Look over the listing below and work out how many lines have the word "boldsymbol". Write only that number.
-------
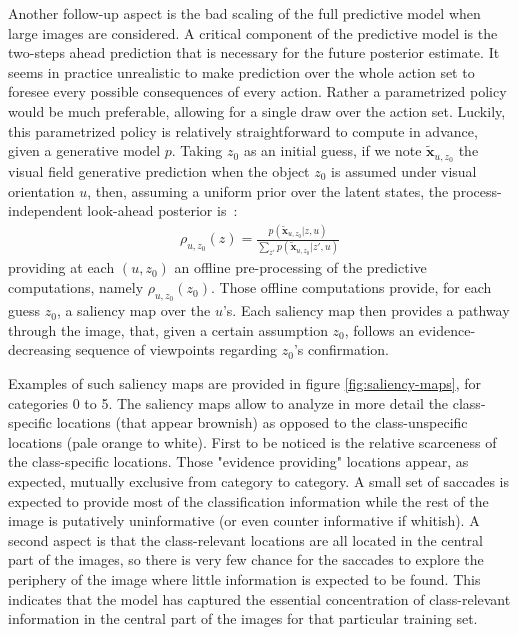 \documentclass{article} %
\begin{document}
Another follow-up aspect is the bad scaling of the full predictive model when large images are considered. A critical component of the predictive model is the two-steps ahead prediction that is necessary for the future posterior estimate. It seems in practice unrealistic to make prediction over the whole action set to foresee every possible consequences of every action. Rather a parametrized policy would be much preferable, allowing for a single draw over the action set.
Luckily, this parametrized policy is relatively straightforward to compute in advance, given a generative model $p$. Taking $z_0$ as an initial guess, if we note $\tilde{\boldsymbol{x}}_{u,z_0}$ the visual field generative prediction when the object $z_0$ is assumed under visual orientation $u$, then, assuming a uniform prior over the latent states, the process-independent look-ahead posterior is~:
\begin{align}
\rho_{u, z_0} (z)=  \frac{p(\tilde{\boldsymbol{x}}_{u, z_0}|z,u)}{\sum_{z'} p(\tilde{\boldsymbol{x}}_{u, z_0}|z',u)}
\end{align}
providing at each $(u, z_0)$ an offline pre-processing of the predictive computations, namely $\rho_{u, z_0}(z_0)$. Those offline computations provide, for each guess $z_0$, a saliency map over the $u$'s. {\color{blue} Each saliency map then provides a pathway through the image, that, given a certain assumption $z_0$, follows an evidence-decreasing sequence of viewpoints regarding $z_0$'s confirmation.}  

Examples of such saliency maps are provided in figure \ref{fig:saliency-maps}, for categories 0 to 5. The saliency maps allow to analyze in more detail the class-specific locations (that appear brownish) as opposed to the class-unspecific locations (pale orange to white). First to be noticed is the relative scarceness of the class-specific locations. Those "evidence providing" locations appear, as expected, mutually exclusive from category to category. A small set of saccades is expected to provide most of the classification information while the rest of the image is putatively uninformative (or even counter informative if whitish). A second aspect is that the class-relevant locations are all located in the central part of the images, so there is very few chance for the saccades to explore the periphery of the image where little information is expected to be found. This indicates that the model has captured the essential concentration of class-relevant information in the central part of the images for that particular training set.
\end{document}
-------
* _ANSWER BOX_
2